▸ **Source texts of formatted documents**
- - - - -
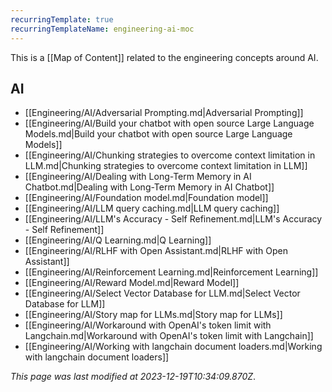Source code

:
 ```yaml
---
recurringTemplate: true
recurringTemplateName: engineering-ai-moc
---
```


This is a [[Map of Content]] related to the engineering concepts around AI.

## AI

- [[Engineering/AI/Adversarial Prompting.md|Adversarial Prompting]]
- [[Engineering/AI/Build your chatbot with open source Large Language Models.md|Build your chatbot with open source Large Language Models]]
- [[Engineering/AI/Chunking strategies to overcome context limitation in LLM.md|Chunking strategies to overcome context limitation in LLM]]
- [[Engineering/AI/Dealing with Long-Term Memory in AI Chatbot.md|Dealing with Long-Term Memory in AI Chatbot]]
- [[Engineering/AI/Foundation model.md|Foundation model]]
- [[Engineering/AI/LLM query caching.md|LLM query caching]]
- [[Engineering/AI/LLM's Accuracy - Self Refinement.md|LLM's Accuracy - Self Refinement]]
- [[Engineering/AI/Q Learning.md|Q Learning]]
- [[Engineering/AI/RLHF with Open Assistant.md|RLHF with Open Assistant]]
- [[Engineering/AI/Reinforcement Learning.md|Reinforcement Learning]]
- [[Engineering/AI/Reward Model.md|Reward Model]]
- [[Engineering/AI/Select Vector Database for LLM.md|Select Vector Database for LLM]]
- [[Engineering/AI/Story map for LLMs.md|Story map for LLMs]]
- [[Engineering/AI/Workaround with OpenAI's token limit with Langchain.md|Workaround with OpenAI's token limit with Langchain]]
- [[Engineering/AI/Working with langchain document loaders.md|Working with langchain document loaders]]


*This page was last modified at 2023-12-19T10:34:09.870Z*.
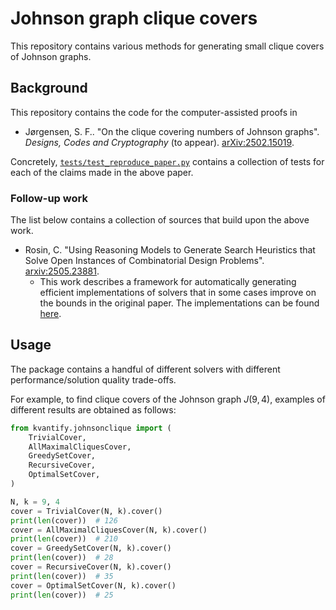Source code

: # Johnson graph clique covers

This repository contains various methods for generating small clique covers of Johnson graphs.

## Background

This repository contains the code for the computer-assisted proofs in

* Jørgensen, S. F.. "On the clique covering numbers of Johnson graphs". *Designs, Codes and Cryptography* (to appear). [arXiv:2502.15019](https://arxiv.org/abs/2502.15019).

Concretely, [`tests/test_reproduce_paper.py`](https://github.com/Kvantify/johnson-clique-cover/blob/master/tests/test_reproduce_paper.py) contains a collection of tests for each of the claims made in the above paper.

### Follow-up work

The list below contains a collection of sources that build upon the above work.

* Rosin, C. "Using Reasoning Models to Generate Search Heuristics that Solve Open Instances of Combinatorial Design Problems". [arxiv:2505.23881](https://arxiv.org/abs/2505.23881).
  * This work describes a framework for automatically generating efficient implementations of solvers that in some cases improve on the bounds in the original paper. The implementations can be found [here](https://github.com/Constructive-Codes/CPro1/tree/main/designs/johnson-clique-cover).

## Usage

The package contains a handful of different solvers with different performance/solution quality trade-offs.

For example, to find clique covers of the Johnson graph $J(9, 4)$, examples of different results are obtained as follows:

```python
from kvantify.johnsonclique import (
    TrivialCover,
    AllMaximalCliquesCover,
    GreedySetCover,
    RecursiveCover,
    OptimalSetCover,
)

N, k = 9, 4
cover = TrivialCover(N, k).cover()
print(len(cover))  # 126
cover = AllMaximalCliquesCover(N, k).cover()
print(len(cover))  # 210
cover = GreedySetCover(N, k).cover()
print(len(cover))  # 28
cover = RecursiveCover(N, k).cover()
print(len(cover))  # 35
cover = OptimalSetCover(N, k).cover()
print(len(cover))  # 25
```
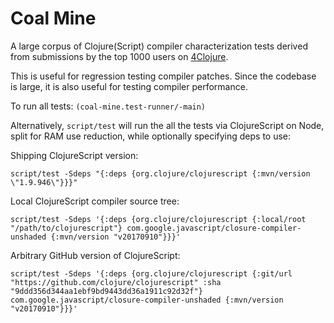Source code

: # Coal Mine

A large corpus of Clojure(Script) compiler characterization tests derived from submissions by 
the top 1000 users on [4Clojure](http://www.4clojure.com).

This is useful for regression testing compiler patches. Since the codebase is large, it is also 
useful for testing compiler performance.

To run all tests: `(coal-mine.test-runner/-main)`

Alternatively, `script/test` will run the all the tests via ClojureScript on Node, split for 
RAM use reduction, while optionally specifying deps to use:

Shipping ClojureScript version:

```
script/test -Sdeps "{:deps {org.clojure/clojurescript {:mvn/version \"1.9.946\"}}}"
```

Local ClojureScript compiler source tree:

```
script/test -Sdeps '{:deps {org.clojure/clojurescript {:local/root "/path/to/clojurescript"} com.google.javascript/closure-compiler-unshaded {:mvn/version "v20170910"}}}'
```

Arbitrary GitHub version of ClojureScript:

```
script/test -Sdeps '{:deps {org.clojure/clojurescript {:git/url "https://github.com/clojure/clojurescript" :sha "9ddd356d344aa1ebf9bd9443dd36a1911c92d32f"} com.google.javascript/closure-compiler-unshaded {:mvn/version "v20170910"}}}'
```
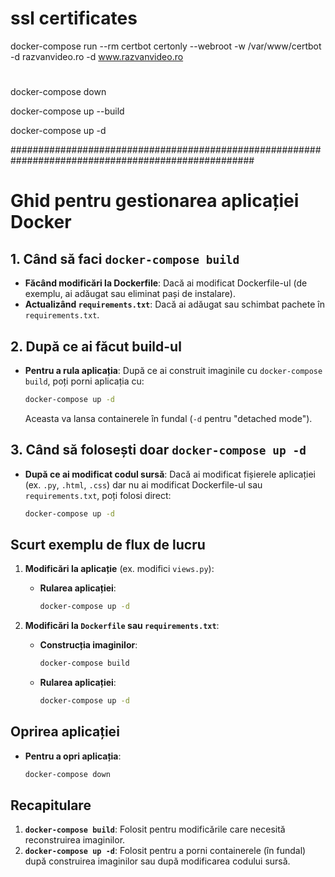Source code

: # ssl certificates
docker-compose run --rm certbot certonly --webroot -w /var/www/certbot -d razvanvideo.ro -d www.razvanvideo.ro

#
docker-compose down

docker-compose up --build

docker-compose up -d


####################################################################################################
# Ghid pentru gestionarea aplicației Docker

## 1. Când să faci `docker-compose build`
- **Făcând modificări la Dockerfile**: Dacă ai modificat Dockerfile-ul (de exemplu, ai adăugat sau eliminat pași de instalare).
- **Actualizând `requirements.txt`**: Dacă ai adăugat sau schimbat pachete în `requirements.txt`.

## 2. După ce ai făcut build-ul
- **Pentru a rula aplicația**: După ce ai construit imaginile cu `docker-compose build`, poți porni aplicația cu:
  ```bash
  docker-compose up -d
  ```
  Aceasta va lansa containerele în fundal (`-d` pentru "detached mode").

## 3. Când să folosești doar `docker-compose up -d`
- **După ce ai modificat codul sursă**: Dacă ai modificat fișierele aplicației (ex. `.py`, `.html`, `.css`) dar nu ai modificat Dockerfile-ul sau `requirements.txt`, poți folosi direct:
  ```bash
  docker-compose up -d
  ```

## Scurt exemplu de flux de lucru
1. **Modificări la aplicație** (ex. modifici `views.py`):
   - **Rularea aplicației**:
     ```bash
     docker-compose up -d
     ```

2. **Modificări la `Dockerfile` sau `requirements.txt`**:
   - **Construcția imaginilor**:
     ```bash
     docker-compose build
     ```
   - **Rularea aplicației**:
     ```bash
     docker-compose up -d
     ```

## Oprirea aplicației
- **Pentru a opri aplicația**:
  ```bash
  docker-compose down
  ```

## Recapitulare
1. **`docker-compose build`**: Folosit pentru modificările care necesită reconstruirea imaginilor.
2. **`docker-compose up -d`**: Folosit pentru a porni containerele (în fundal) după construirea imaginilor sau după modificarea codului sursă.
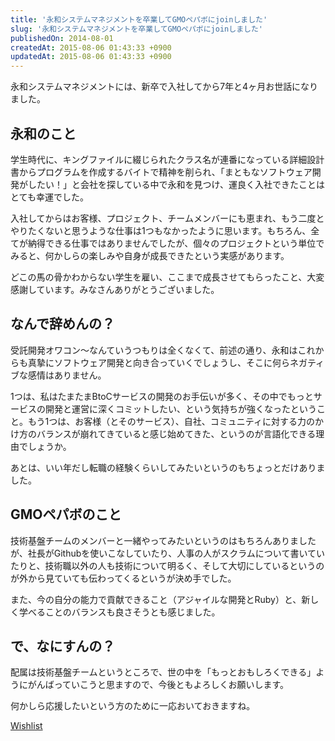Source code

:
 ```yaml
---
title: '永和システムマネジメントを卒業してGMOペパボにjoinしました'
slug: '永和システムマネジメントを卒業してGMOペパボにjoinしました'
publishedOn: 2014-08-01
createdAt: 2015-08-06 01:43:33 +0900
updatedAt: 2015-08-06 01:43:33 +0900
---
```

永和システムマネジメントには、新卒で入社してから7年と4ヶ月お世話になりました。

## 永和のこと

学生時代に、キングファイルに綴じられたクラス名が連番になっている詳細設計書からプログラムを作成するバイトで精神を削られ、「まともなソフトウェア開発がしたい！」と会社を探している中で永和を見つけ、運良く入社できたことはとても幸運でした。

入社してからはお客様、プロジェクト、チームメンバーにも恵まれ、もう二度とやりたくないと思うような仕事は1つもなかったように思います。もちろん、全てが納得できる仕事ではありませんでしたが、個々のプロジェクトという単位でみると、何かしらの楽しみや自身が成長できたという実感があります。

どこの馬の骨かわからない学生を雇い、ここまで成長させてもらったこと、大変感謝しています。みなさんありがとうございました。

## なんで辞めんの？

受託開発オワコン〜なんていうつもりは全くなくて、前述の通り、永和はこれからも真摯にソフトウェア開発と向き合っていくでしょうし、そこに何らネガティブな感情はありません。

1つは、私はたまたまBtoCサービスの開発のお手伝いが多く、その中でもっとサービスの開発と運営に深くコミットしたい、という気持ちが強くなったということ。もう1つは、お客様（とそのサービス）、自社、コミュニティに対する力のかけ方のバランスが崩れてきていると感じ始めてきた、というのが言語化できる理由でしょうか。

あとは、いい年だし転職の経験くらいしてみたいというのもちょっとだけありました。

## GMOペパボのこと

技術基盤チームのメンバーと一緒やってみたいというのはもちろんありましたが、社長がGithubを使いこなしていたり、人事の人がスクラムについて書いていたりと、技術職以外の人も技術について明るく、そして大切にしているというのが外から見ていても伝わってくるというが決め手でした。

また、今の自分の能力で貢献できること（アジャイルな開発とRuby）と、新しく学べることのバランスも良さそうとも感じました。

## で、なにすんの？

配属は技術基盤チームというところで、世の中を「もっとおもしろくできる」ようにがんばっていこうと思ますので、今後ともよろしくお願いします。

何かしら応援したいという方のために一応おいておきますね。

[Wishlist](https://amzn.to/kenchan-wl)
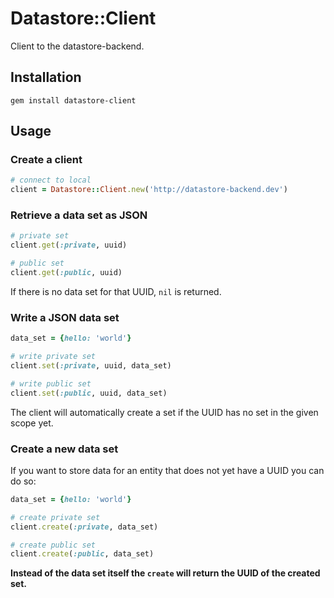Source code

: # Datastore::Client

Client to the datastore-backend.

## Installation

```
gem install datastore-client
```

## Usage

### Create a client
```ruby
# connect to local
client = Datastore::Client.new('http://datastore-backend.dev')
```

### Retrieve a data set as JSON
```ruby
# private set
client.get(:private, uuid)

# public set
client.get(:public, uuid)
```

If there is no data set for that UUID, ``nil`` is returned.

### Write a JSON data set
```ruby
data_set = {hello: 'world'}

# write private set
client.set(:private, uuid, data_set)

# write public set
client.set(:public, uuid, data_set)
```

The client will automatically create a set if the UUID has no set in the given scope yet.

### Create a new data set

If you want to store data for an entity that does not yet have a UUID
you can do so:

```ruby
data_set = {hello: 'world'}

# create private set
client.create(:private, data_set)

# create public set
client.create(:public, data_set)
```

**Instead of the data set itself the ``create`` will return the UUID of
the created set.**
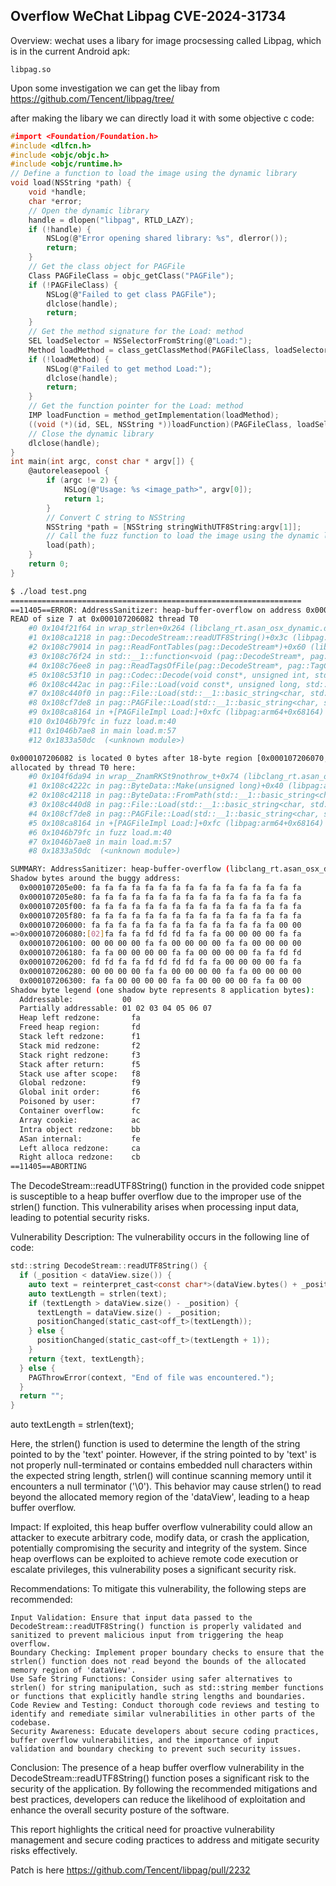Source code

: 
## Overflow WeChat Libpag CVE-2024-31734 
Overview:
wechat uses a libary for image procsessing called Libpag, which is in the current Android apk:
```
libpag.so
```
Upon some investigation we can get the libay from 
https://github.com/Tencent/libpag/tree/

after making the libary we can directly load it with some objective c code:
```c
#import <Foundation/Foundation.h>
#include <dlfcn.h>
#include <objc/objc.h>
#include <objc/runtime.h>
// Define a function to load the image using the dynamic library
void load(NSString *path) {
    void *handle;
    char *error;
    // Open the dynamic library
    handle = dlopen("libpag", RTLD_LAZY);
    if (!handle) {
        NSLog(@"Error opening shared library: %s", dlerror());
        return;
    }
    // Get the class object for PAGFile
    Class PAGFileClass = objc_getClass("PAGFile");
    if (!PAGFileClass) {
        NSLog(@"Failed to get class PAGFile");
        dlclose(handle);
        return;
    }
    // Get the method signature for the Load: method
    SEL loadSelector = NSSelectorFromString(@"Load:");
    Method loadMethod = class_getClassMethod(PAGFileClass, loadSelector);
    if (!loadMethod) {
        NSLog(@"Failed to get method Load:");
        dlclose(handle);
        return;
    }
    // Get the function pointer for the Load: method
    IMP loadFunction = method_getImplementation(loadMethod);
    ((void (*)(id, SEL, NSString *))loadFunction)(PAGFileClass, loadSelector, path);
    // Close the dynamic library
    dlclose(handle);
}
int main(int argc, const char * argv[]) {
    @autoreleasepool {
        if (argc != 2) {
            NSLog(@"Usage: %s <image_path>", argv[0]);
            return 1;
        }
        // Convert C string to NSString
        NSString *path = [NSString stringWithUTF8String:argv[1]];
        // Call the fuzz function to load the image using the dynamic library
        load(path);
    }
    return 0;
}
```
```bash
$ ./load test.png 
=================================================================
==11405==ERROR: AddressSanitizer: heap-buffer-overflow on address 0x000107206082 at pc 0x000104f21f68 bp 0x00016b74abd0 sp 0x00016b74a390
READ of size 7 at 0x000107206082 thread T0
    #0 0x104f21f64 in wrap_strlen+0x264 (libclang_rt.asan_osx_dynamic.dylib:arm64e+0x15f64)
    #1 0x108ca1218 in pag::DecodeStream::readUTF8String()+0x3c (libpag:arm64+0x61218)
    #2 0x108c79014 in pag::ReadFontTables(pag::DecodeStream*)+0x60 (libpag:arm64+0x39014)
    #3 0x108c76f24 in std::__1::function<void (pag::DecodeStream*, pag::CodecContext*)>::operator()(pag::DecodeStream*, pag::CodecContext*) const+0x28 (libpag:arm64+0x36f24)
    #4 0x108c76ee8 in pag::ReadTagsOfFile(pag::DecodeStream*, pag::TagCode, pag::CodecContext*)+0x3c (libpag:arm64+0x36ee8)
    #5 0x108c53f10 in pag::Codec::Decode(void const*, unsigned int, std::__1::basic_string<char, std::__1::char_traits<char>, std::__1::allocator<char>> const&)+0x11c (libpag:arm64+0x13f10)
    #6 0x108c442ac in pag::File::Load(void const*, unsigned long, std::__1::basic_string<char, std::__1::char_traits<char>, std::__1::allocator<char>> const&, std::__1::basic_string<char, std::__1::char_traits<char>, std::__1::allocator<char>> const&)+0x16c (libpag:arm64+0x42ac)
    #7 0x108c440f0 in pag::File::Load(std::__1::basic_string<char, std::__1::char_traits<char>, std::__1::allocator<char>> const&, std::__1::basic_string<char, std::__1::char_traits<char>, std::__1::allocator<char>> const&)+0x34 (libpag:arm64+0x40f0)
    #8 0x108cf7de8 in pag::PAGFile::Load(std::__1::basic_string<char, std::__1::char_traits<char>, std::__1::allocator<char>> const&, std::__1::basic_string<char, std::__1::char_traits<char>, std::__1::allocator<char>> const&)+0x18 (libpag:arm64+0xb7de8)
    #9 0x108ca8164 in +[PAGFileImpl Load:]+0xfc (libpag:arm64+0x68164)
    #10 0x1046b79fc in fuzz load.m:40
    #11 0x1046b7ae8 in main load.m:57
    #12 0x1833a50dc  (<unknown module>)

0x000107206082 is located 0 bytes after 18-byte region [0x000107206070,0x000107206082)
allocated by thread T0 here:
    #0 0x104f6da94 in wrap__ZnamRKSt9nothrow_t+0x74 (libclang_rt.asan_osx_dynamic.dylib:arm64e+0x61a94)
    #1 0x108c4222c in pag::ByteData::Make(unsigned long)+0x40 (libpag:arm64+0x222c)
    #2 0x108c42118 in pag::ByteData::FromPath(std::__1::basic_string<char, std::__1::char_traits<char>, std::__1::allocator<char>> const&)+0x38 (libpag:arm64+0x2118)
    #3 0x108c440d8 in pag::File::Load(std::__1::basic_string<char, std::__1::char_traits<char>, std::__1::allocator<char>> const&, std::__1::basic_string<char, std::__1::char_traits<char>, std::__1::allocator<char>> const&)+0x1c (libpag:arm64+0x40d8)
    #4 0x108cf7de8 in pag::PAGFile::Load(std::__1::basic_string<char, std::__1::char_traits<char>, std::__1::allocator<char>> const&, std::__1::basic_string<char, std::__1::char_traits<char>, std::__1::allocator<char>> const&)+0x18 (libpag:arm64+0xb7de8)
    #5 0x108ca8164 in +[PAGFileImpl Load:]+0xfc (libpag:arm64+0x68164)
    #6 0x1046b79fc in fuzz load.m:40
    #7 0x1046b7ae8 in main load.m:57
    #8 0x1833a50dc  (<unknown module>)

SUMMARY: AddressSanitizer: heap-buffer-overflow (libclang_rt.asan_osx_dynamic.dylib:arm64e+0x15f64) in wrap_strlen+0x264
Shadow bytes around the buggy address:
  0x000107205e00: fa fa fa fa fa fa fa fa fa fa fa fa fa fa fa fa
  0x000107205e80: fa fa fa fa fa fa fa fa fa fa fa fa fa fa fa fa
  0x000107205f00: fa fa fa fa fa fa fa fa fa fa fa fa fa fa fa fa
  0x000107205f80: fa fa fa fa fa fa fa fa fa fa fa fa fa fa fa fa
  0x000107206000: fa fa fa fa fa fa fa fa fa fa fa fa fa fa 00 00
=>0x000107206080:[02]fa fa fa fd fd fd fa fa fa 00 00 00 00 fa fa
  0x000107206100: 00 00 00 00 fa fa 00 00 00 00 fa fa 00 00 00 00
  0x000107206180: fa fa 00 00 00 00 fa fa 00 00 00 00 fa fa fd fd
  0x000107206200: fd fd fa fa fd fd fd fd fa fa 00 00 00 00 fa fa
  0x000107206280: 00 00 00 00 fa fa 00 00 00 00 fa fa 00 00 00 00
  0x000107206300: fa fa 00 00 00 00 fa fa 00 00 00 00 fa fa 00 00
Shadow byte legend (one shadow byte represents 8 application bytes):
  Addressable:           00
  Partially addressable: 01 02 03 04 05 06 07 
  Heap left redzone:       fa
  Freed heap region:       fd
  Stack left redzone:      f1
  Stack mid redzone:       f2
  Stack right redzone:     f3
  Stack after return:      f5
  Stack use after scope:   f8
  Global redzone:          f9
  Global init order:       f6
  Poisoned by user:        f7
  Container overflow:      fc
  Array cookie:            ac
  Intra object redzone:    bb
  ASan internal:           fe
  Left alloca redzone:     ca
  Right alloca redzone:    cb
==11405==ABORTING
```
The DecodeStream::readUTF8String() function in the provided code snippet is susceptible to a heap buffer overflow due to the improper use of the strlen() function. This vulnerability arises when processing input data, leading to potential security risks.

Vulnerability Description:
The vulnerability occurs in the following line of code:

```c 
std::string DecodeStream::readUTF8String() {
  if (_position < dataView.size()) {
    auto text = reinterpret_cast<const char*>(dataView.bytes() + _position);
    auto textLength = strlen(text);
    if (textLength > dataView.size() - _position) {
      textLength = dataView.size() - _position;
      positionChanged(static_cast<off_t>(textLength));
    } else {
      positionChanged(static_cast<off_t>(textLength + 1));
    }
    return {text, textLength};
  } else {
    PAGThrowError(context, "End of file was encountered.");
  }
  return "";
}
```

auto textLength = strlen(text);

Here, the strlen() function is used to determine the length of the string pointed to by the 'text' pointer. However, if the string pointed to by 'text' is not properly null-terminated or contains embedded null characters within the expected string length, strlen() will continue scanning memory until it encounters a null terminator ('\0'). This behavior may cause strlen() to read beyond the allocated memory region of the 'dataView', leading to a heap buffer overflow.

Impact:
If exploited, this heap buffer overflow vulnerability could allow an attacker to execute arbitrary code, modify data, or crash the application, potentially compromising the security and integrity of the system. Since heap overflows can be exploited to achieve remote code execution or escalate privileges, this vulnerability poses a significant security risk.

Recommendations:
To mitigate this vulnerability, the following steps are recommended:

    Input Validation: Ensure that input data passed to the DecodeStream::readUTF8String() function is properly validated and sanitized to prevent malicious input from triggering the heap overflow.
    Boundary Checking: Implement proper boundary checks to ensure that the strlen() function does not read beyond the bounds of the allocated memory region of 'dataView'.
    Use Safe String Functions: Consider using safer alternatives to strlen() for string manipulation, such as std::string member functions or functions that explicitly handle string lengths and boundaries.
    Code Review and Testing: Conduct thorough code reviews and testing to identify and remediate similar vulnerabilities in other parts of the codebase.
    Security Awareness: Educate developers about secure coding practices, buffer overflow vulnerabilities, and the importance of input validation and boundary checking to prevent such security issues.

Conclusion:
The presence of a heap buffer overflow vulnerability in the DecodeStream::readUTF8String() function poses a significant risk to the security of the application. By following the recommended mitigations and best practices, developers can reduce the likelihood of exploitation and enhance the overall security posture of the software.

This report highlights the critical need for proactive vulnerability management and secure coding practices to address and mitigate security risks effectively.


Patch is here https://github.com/Tencent/libpag/pull/2232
- - - - -
▸ **Exercise directions**
Search the entries for the word "sursă", then gather every line that has it.

▸ **Response**
- **După ce ai modificat codul sursă**: Dacă ai modificat fișierele aplicației (ex. `.py`, `.html`, `.css`) dar nu ai modificat Dockerfile-ul sau `requirements.txt`, poți folosi direct:
2. **`docker-compose up -d`**: Folosit pentru a porni containerele (în fundal) după construirea imaginilor sau după modificarea codului sursă.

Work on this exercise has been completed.